Problem Description

Kayzin has created a game called $Bowcraft$. In the game you will play as an archer and at the beginning of the game you will get a bow with a level of $0$. To get a more friendly game experience, you can buy enhancement books to upgrade your bow.

Each enhancement book has two attribute. $\frac{a}{A}$ is the probability of successfully upgrading your bow by $1$ level when you use the book; if the upgrade fails, the bow will have a $\frac{b}{B}$ probability of breaking(reduced to level 0). When you buy an enhancement book, the store system will generate a random integer in $[0, A-1]$ with equal probability as attribute $a$ and a random integer in $[0, B-1]$ with equal probability as attribute $b$.

After you buy an enhancement book, you need to choose to use this enhancement book or discard it.

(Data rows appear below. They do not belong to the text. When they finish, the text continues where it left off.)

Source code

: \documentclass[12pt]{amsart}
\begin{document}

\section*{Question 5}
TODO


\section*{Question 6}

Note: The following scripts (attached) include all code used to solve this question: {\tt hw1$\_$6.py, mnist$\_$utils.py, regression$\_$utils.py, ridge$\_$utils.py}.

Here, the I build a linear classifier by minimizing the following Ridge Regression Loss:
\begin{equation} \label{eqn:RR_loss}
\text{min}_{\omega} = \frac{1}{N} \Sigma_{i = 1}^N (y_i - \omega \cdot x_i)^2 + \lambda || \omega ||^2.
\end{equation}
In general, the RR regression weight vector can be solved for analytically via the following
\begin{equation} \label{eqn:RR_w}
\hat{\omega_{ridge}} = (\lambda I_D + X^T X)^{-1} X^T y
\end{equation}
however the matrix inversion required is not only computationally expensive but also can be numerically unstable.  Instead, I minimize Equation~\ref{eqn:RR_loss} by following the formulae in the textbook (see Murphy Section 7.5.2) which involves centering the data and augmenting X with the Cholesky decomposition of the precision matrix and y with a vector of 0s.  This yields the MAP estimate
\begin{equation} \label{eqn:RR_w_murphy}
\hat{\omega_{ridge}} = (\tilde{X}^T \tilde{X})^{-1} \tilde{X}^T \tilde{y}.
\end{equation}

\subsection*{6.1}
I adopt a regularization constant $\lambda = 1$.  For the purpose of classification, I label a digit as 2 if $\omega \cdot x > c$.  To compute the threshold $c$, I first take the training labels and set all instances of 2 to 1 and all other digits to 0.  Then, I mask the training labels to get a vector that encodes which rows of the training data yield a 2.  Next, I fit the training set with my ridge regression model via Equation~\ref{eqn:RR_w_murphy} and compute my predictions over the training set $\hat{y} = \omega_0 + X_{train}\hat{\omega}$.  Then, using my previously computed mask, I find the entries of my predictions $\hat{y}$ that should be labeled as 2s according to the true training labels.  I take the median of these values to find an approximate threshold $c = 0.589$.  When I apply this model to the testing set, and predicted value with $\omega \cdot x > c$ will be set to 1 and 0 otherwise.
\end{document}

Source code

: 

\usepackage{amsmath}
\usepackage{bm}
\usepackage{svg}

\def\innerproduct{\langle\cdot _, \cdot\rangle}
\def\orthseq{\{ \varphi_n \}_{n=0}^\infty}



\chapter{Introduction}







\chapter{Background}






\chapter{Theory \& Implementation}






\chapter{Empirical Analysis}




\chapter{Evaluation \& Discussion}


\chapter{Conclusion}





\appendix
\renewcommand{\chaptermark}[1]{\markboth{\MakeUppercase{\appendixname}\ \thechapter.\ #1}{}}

Kayzin would like to quiz the clever you on the best strategy to expectation of enhancement books you need to buy to upgrade your bow from level $0$ to level $K$.

Input

The first line contains an integer $T(T≤10)$ ,denoting the number of groups of data. Next follows $T$ lines, for each line, there has three integers $K$ $(1≤K≤1000)$ , $A$ , $B$ $(2≤A,B≤100)$, indicating that you need to raise the bow to level $K$, as well as the range of upgrade success rate $A$ and the range of breakage rate $B$ using each enhancement book.

Output

Output the expectation of enhancement books to be purchased to raise a bow from $0$ to $K$ level, and the result are reserved with $3$ digits after the decimal point.

3
1 3 3
2 3 3
319 100 100

3.000
7.000
13436.938